--- Information shown Enclosed Below ---
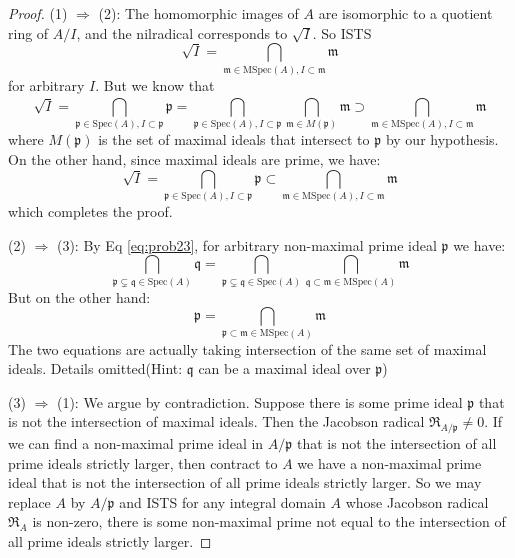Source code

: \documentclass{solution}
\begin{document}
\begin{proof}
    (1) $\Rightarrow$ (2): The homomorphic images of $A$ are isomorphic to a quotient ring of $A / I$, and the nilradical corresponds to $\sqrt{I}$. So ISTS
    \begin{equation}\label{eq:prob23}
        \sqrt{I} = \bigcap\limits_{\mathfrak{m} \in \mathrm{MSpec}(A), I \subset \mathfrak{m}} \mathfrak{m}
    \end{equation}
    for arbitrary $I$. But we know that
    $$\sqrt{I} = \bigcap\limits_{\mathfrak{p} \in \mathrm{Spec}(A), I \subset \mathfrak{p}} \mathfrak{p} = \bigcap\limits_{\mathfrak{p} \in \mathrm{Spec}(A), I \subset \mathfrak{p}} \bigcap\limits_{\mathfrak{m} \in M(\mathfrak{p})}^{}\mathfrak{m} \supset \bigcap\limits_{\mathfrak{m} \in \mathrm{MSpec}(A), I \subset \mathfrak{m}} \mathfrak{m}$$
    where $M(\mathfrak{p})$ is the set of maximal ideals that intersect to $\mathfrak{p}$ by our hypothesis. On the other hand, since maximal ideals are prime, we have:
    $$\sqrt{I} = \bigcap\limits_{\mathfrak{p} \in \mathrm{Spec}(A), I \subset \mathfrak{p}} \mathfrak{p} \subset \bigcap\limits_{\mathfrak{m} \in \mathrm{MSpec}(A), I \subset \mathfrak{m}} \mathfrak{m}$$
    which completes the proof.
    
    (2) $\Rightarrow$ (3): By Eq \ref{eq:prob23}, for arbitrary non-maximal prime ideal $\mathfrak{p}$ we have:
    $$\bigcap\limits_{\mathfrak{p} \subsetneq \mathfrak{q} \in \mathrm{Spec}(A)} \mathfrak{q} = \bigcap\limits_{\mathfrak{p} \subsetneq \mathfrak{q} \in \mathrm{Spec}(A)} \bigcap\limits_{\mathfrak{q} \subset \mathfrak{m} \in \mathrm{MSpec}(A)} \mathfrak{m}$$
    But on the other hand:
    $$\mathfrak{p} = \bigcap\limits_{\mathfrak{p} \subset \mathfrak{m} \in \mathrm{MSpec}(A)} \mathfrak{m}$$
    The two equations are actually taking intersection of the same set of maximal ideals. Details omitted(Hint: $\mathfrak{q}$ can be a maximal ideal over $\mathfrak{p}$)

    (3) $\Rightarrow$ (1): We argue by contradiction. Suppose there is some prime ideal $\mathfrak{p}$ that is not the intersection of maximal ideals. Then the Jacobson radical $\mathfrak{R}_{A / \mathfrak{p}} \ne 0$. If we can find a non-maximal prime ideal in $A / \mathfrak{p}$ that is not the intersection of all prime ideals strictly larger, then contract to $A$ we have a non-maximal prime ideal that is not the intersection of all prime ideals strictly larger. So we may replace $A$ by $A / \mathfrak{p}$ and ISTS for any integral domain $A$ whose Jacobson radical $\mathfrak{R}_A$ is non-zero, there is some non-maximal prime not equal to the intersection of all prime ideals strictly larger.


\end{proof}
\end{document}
--- End of Enclosed Information shown ---
--- Information shown Enclosed Below ---
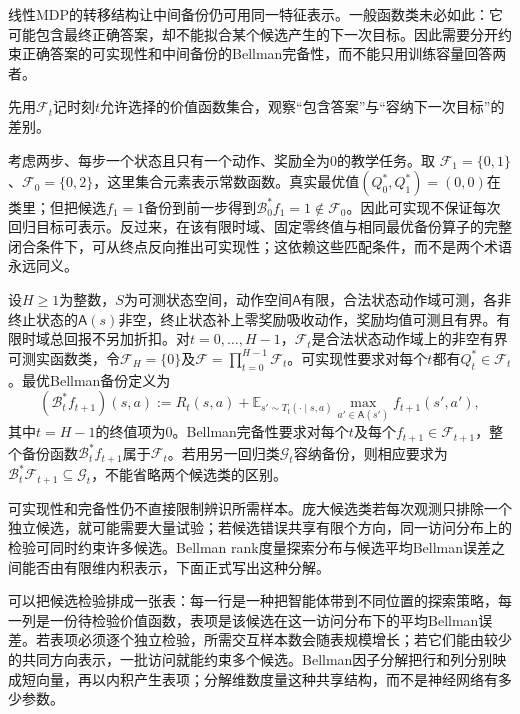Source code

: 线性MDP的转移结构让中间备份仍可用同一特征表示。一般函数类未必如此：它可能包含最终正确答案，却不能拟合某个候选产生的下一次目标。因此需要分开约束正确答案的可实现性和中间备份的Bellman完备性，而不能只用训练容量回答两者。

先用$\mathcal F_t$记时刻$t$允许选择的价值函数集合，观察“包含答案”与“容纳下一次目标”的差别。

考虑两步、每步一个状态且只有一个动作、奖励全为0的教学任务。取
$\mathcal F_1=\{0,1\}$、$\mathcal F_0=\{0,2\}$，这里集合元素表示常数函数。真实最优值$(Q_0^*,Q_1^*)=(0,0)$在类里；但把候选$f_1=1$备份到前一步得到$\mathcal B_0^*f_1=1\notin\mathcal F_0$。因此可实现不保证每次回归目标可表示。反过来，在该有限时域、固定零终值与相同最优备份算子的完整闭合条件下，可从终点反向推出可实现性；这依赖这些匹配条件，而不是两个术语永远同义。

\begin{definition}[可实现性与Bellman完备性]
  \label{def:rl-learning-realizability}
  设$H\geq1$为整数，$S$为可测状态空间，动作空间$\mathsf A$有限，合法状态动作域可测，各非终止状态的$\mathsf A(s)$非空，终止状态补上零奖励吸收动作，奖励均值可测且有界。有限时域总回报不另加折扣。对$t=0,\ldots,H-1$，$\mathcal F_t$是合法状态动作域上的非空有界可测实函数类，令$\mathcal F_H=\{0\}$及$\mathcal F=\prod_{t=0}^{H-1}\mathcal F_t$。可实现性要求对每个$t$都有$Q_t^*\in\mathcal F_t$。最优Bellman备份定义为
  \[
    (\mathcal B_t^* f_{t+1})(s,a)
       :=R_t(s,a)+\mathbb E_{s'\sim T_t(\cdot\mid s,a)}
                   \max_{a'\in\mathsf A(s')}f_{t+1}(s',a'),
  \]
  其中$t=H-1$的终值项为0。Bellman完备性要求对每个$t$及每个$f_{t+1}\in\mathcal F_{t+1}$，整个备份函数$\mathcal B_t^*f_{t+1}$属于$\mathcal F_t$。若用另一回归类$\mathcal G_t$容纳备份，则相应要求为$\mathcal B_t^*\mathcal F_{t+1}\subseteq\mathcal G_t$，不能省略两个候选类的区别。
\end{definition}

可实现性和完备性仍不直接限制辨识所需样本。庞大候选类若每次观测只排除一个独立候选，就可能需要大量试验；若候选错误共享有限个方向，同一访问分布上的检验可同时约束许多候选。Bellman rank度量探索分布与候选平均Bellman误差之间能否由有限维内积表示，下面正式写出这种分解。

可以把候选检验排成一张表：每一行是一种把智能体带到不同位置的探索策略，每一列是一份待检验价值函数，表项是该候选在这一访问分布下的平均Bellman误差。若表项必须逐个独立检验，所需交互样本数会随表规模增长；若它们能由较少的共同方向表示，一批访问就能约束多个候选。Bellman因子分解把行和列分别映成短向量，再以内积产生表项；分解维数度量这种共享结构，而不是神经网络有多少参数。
--- End of Enclosed Information shown ---
--- Information shown Enclosed Below ---
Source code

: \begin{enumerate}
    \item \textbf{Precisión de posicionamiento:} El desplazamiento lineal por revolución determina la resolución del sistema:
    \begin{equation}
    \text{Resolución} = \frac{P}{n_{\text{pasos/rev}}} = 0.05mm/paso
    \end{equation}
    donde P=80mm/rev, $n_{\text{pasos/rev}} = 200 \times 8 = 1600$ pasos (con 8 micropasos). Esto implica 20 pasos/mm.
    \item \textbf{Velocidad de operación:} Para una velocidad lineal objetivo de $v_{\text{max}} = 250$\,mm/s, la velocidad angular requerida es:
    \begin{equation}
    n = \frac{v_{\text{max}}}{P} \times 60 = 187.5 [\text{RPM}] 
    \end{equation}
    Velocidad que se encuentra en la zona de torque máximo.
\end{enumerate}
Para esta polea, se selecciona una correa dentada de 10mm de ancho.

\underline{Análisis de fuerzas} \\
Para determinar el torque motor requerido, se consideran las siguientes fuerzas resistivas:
--- End of Enclosed Information shown ---
Problem details: Every line in the data above that contains the word "MSpec" should be copied.

Exercise solution:
        \sqrt{I} = \bigcap\limits_{\mathfrak{m} \in \mathrm{MSpec}(A), I \subset \mathfrak{m}} \mathfrak{m}
    $$\sqrt{I} = \bigcap\limits_{\mathfrak{p} \in \mathrm{Spec}(A), I \subset \mathfrak{p}} \mathfrak{p} = \bigcap\limits_{\mathfrak{p} \in \mathrm{Spec}(A), I \subset \mathfrak{p}} \bigcap\limits_{\mathfrak{m} \in M(\mathfrak{p})}^{}\mathfrak{m} \supset \bigcap\limits_{\mathfrak{m} \in \mathrm{MSpec}(A), I \subset \mathfrak{m}} \mathfrak{m}$$
    $$\sqrt{I} = \bigcap\limits_{\mathfrak{p} \in \mathrm{Spec}(A), I \subset \mathfrak{p}} \mathfrak{p} \subset \bigcap\limits_{\mathfrak{m} \in \mathrm{MSpec}(A), I \subset \mathfrak{m}} \mathfrak{m}$$
    $$\bigcap\limits_{\mathfrak{p} \subsetneq \mathfrak{q} \in \mathrm{Spec}(A)} \mathfrak{q} = \bigcap\limits_{\mathfrak{p} \subsetneq \mathfrak{q} \in \mathrm{Spec}(A)} \bigcap\limits_{\mathfrak{q} \subset \mathfrak{m} \in \mathrm{MSpec}(A)} \mathfrak{m}$$
    $$\mathfrak{p} = \bigcap\limits_{\mathfrak{p} \subset \mathfrak{m} \in \mathrm{MSpec}(A)} \mathfrak{m}$$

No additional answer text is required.